1. To plot the points:

• For point A(6, - 1): Start at the origin (0,0). Move 6 units to the right along the x - axis and 1 unit down along the y - axis.
• For point B(1, - 1): Move 1 unit to the right along the x - axis and 1 unit down along the y - axis.
• For point C(2, - 3): Move 2 units to the right along the x - axis and 3 units down along the y - axis.
• For point D(4, - 3): Move 4 units to the right along the x - axis and 3 units down along the y - axis.
• To determine if AB and CD are congruent, we use the distance formula \(d=\sqrt{(x_2 - x_1)^2+(y_2 - y_1)^2}\).
• For AB: Let \(A(x_1,y_1)=(6,-1)\) and \(B(x_2,y_2)=(1,-1)\).
• \(d_{AB}=\sqrt{(1 - 6)^2+(-1+1)^2}=\sqrt{(-5)^2+0^2}=\sqrt{25}=5\).
• For CD: Let \(C(x_1,y_1)=(2,-3)\) and \(D(x_2,y_2)=(4,-3)\).
• \(d_{CD}=\sqrt{(4 - 2)^2+(-3 + 3)^2}=\sqrt{2^2+0^2}=\sqrt{4}=2\).
• Since \(d_{AB}

eq d_{CD}\), AB and CD are not congruent.

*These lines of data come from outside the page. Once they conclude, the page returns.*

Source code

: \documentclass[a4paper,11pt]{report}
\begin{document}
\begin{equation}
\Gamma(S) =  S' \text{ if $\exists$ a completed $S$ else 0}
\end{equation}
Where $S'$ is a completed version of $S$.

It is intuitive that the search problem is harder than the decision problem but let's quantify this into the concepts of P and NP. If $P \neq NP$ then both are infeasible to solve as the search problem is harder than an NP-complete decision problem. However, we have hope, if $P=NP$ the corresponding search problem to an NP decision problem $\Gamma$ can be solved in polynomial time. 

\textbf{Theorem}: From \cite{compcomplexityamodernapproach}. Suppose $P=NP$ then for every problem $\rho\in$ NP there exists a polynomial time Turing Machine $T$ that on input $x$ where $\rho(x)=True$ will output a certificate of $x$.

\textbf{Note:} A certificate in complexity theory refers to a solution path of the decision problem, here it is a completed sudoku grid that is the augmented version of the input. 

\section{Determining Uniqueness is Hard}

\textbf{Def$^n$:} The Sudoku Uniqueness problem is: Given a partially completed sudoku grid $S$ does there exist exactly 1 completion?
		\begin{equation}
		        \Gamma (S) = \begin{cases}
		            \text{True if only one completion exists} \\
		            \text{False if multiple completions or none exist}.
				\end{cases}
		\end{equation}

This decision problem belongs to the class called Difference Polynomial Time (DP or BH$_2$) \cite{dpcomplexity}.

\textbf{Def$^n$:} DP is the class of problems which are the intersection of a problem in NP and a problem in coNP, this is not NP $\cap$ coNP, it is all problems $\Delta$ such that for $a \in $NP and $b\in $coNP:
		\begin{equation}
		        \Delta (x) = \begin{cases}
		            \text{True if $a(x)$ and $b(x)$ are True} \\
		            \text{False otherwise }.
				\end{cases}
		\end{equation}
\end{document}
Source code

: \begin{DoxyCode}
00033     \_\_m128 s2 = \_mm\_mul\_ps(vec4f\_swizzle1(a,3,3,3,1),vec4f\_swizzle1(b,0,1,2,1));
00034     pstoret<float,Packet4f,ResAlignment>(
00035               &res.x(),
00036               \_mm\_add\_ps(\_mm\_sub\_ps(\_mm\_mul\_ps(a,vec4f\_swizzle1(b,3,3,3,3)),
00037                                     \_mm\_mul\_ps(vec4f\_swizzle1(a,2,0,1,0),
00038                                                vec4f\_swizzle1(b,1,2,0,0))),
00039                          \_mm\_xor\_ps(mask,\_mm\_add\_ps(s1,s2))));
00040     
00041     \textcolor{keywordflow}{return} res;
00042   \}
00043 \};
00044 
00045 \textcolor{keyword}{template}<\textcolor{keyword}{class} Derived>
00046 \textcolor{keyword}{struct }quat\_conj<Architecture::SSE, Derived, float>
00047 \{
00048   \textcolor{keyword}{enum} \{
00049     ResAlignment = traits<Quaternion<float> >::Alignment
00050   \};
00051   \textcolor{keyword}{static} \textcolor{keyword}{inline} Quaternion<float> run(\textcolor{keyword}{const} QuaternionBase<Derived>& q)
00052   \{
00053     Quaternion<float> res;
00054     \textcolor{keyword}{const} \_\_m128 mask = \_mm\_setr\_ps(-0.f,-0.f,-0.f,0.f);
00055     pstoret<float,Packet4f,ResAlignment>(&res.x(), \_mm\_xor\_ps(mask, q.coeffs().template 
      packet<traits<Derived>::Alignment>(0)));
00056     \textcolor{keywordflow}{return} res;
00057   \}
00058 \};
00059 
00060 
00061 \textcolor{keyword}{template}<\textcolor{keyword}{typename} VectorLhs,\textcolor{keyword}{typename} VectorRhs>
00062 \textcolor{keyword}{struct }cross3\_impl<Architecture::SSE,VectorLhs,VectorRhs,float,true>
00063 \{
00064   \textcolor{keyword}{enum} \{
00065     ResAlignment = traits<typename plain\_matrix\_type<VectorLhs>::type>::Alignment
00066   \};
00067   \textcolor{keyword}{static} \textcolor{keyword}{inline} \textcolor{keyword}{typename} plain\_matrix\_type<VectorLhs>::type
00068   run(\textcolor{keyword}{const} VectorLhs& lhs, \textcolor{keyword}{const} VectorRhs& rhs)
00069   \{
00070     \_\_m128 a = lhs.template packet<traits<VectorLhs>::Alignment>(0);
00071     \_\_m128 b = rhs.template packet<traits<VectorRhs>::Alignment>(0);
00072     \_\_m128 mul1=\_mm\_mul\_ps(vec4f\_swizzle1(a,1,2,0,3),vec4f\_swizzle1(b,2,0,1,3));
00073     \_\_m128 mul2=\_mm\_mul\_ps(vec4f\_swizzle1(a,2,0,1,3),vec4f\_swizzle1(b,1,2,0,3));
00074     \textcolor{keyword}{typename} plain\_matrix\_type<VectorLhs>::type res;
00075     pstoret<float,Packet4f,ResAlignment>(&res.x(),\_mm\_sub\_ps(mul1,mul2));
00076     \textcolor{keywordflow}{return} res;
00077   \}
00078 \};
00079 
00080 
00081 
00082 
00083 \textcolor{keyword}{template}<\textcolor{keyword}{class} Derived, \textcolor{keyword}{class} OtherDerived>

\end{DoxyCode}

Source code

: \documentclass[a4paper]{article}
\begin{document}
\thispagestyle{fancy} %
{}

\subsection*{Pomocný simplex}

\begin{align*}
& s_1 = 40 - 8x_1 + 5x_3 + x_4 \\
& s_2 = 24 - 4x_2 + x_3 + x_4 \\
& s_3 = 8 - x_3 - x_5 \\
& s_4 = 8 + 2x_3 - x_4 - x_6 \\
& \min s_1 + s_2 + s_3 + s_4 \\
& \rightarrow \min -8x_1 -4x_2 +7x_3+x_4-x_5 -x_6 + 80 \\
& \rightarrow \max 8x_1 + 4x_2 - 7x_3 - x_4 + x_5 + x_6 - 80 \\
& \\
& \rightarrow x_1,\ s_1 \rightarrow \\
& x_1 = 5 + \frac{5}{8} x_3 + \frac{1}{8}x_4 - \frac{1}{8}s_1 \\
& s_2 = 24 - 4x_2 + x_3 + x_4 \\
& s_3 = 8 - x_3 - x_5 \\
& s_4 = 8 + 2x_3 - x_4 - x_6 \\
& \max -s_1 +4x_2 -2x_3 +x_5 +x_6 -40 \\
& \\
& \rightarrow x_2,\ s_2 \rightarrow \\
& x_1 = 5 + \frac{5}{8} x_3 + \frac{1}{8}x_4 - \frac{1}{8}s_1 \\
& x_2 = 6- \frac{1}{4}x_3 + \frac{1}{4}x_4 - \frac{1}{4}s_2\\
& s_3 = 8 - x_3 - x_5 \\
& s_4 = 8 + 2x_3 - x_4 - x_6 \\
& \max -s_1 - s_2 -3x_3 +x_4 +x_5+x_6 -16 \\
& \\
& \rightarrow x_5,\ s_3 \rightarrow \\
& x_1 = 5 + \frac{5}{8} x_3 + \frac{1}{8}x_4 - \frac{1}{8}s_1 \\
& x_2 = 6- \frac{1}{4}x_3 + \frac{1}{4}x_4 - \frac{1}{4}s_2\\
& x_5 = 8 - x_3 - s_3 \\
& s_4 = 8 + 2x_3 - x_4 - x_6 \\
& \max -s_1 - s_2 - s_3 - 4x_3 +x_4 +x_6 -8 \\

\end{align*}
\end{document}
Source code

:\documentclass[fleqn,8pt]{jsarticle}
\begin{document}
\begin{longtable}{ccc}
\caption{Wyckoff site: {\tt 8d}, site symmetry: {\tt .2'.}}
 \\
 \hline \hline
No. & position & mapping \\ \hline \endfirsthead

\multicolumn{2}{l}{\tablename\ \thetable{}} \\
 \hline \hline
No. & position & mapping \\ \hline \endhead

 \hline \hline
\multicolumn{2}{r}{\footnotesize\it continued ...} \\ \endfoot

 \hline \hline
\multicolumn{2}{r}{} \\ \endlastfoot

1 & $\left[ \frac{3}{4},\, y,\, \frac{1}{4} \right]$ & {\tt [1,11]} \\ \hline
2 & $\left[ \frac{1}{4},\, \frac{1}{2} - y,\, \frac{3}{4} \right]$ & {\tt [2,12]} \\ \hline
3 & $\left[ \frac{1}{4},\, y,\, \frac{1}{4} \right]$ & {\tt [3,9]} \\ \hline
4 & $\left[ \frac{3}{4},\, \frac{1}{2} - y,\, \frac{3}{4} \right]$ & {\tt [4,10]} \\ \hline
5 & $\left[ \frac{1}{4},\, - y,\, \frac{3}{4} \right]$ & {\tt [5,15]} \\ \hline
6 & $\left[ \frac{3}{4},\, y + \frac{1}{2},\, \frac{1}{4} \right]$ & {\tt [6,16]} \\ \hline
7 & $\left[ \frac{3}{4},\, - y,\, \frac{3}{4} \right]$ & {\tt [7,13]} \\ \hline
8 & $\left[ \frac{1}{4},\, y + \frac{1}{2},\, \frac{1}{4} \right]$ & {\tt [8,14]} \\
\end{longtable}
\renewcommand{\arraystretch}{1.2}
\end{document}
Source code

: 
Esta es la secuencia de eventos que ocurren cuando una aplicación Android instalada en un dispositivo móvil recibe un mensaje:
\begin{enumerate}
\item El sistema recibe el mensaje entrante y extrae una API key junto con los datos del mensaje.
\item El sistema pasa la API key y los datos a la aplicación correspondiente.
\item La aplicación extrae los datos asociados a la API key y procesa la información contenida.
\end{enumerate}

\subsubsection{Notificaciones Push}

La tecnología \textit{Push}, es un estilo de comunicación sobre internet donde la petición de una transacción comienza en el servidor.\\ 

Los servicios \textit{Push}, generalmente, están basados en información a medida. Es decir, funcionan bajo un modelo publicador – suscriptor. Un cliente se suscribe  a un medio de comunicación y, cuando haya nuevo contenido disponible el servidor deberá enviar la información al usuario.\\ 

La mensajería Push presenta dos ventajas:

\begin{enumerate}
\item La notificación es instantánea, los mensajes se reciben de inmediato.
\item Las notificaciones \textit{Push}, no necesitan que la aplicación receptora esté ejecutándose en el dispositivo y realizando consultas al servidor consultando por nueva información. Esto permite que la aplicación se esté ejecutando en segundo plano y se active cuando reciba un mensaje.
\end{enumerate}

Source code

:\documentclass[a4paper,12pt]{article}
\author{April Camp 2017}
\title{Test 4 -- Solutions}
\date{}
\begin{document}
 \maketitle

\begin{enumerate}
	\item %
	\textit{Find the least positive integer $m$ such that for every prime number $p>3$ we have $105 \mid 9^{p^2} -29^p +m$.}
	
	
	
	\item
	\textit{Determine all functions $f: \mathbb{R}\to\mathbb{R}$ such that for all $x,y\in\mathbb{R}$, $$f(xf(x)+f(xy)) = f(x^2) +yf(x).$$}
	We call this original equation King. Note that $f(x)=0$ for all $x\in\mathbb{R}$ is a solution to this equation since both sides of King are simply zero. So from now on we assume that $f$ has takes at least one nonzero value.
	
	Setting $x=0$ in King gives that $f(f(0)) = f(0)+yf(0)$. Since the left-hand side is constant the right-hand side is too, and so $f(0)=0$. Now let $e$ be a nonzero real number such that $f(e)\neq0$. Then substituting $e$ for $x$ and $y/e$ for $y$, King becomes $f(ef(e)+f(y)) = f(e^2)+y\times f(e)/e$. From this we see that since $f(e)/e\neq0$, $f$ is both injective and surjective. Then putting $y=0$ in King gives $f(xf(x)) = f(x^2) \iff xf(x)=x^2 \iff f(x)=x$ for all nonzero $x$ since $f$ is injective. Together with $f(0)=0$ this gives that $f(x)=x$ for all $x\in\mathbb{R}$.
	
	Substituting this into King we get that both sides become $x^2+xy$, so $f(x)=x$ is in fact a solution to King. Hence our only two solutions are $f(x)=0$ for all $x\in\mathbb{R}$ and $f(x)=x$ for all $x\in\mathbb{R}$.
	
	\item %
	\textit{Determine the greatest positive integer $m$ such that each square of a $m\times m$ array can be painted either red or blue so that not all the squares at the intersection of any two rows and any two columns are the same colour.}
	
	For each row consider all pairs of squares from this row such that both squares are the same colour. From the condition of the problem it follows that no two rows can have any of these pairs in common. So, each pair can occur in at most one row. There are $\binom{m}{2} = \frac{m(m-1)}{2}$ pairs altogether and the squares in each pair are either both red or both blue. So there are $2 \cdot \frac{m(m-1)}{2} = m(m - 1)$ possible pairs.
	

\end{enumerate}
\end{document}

1. For points A(3,6), B(3,0), C(-4,5), D(2,5):

• Using the distance formula for AB: Let \(A(x_1,y_1)=(3,6)\) and \(B(x_2,y_2)=(3,0)\).
• \(d_{AB}=\sqrt{(3 - 3)^2+(0 - 6)^2}=\sqrt{0+(-6)^2}=\sqrt{36}=6\).
• Using the distance formula for CD: Let \(C(x_1,y_1)=(-4,5)\) and \(D(x_2,y_2)=(2,5)\).
• \(d_{CD}=\sqrt{(2 + 4)^2+(5 - 5)^2}=\sqrt{6^2+0^2}=\sqrt{36}=6\).
• Since \(d_{AB}=d_{CD}=6\), AB and CD are congruent.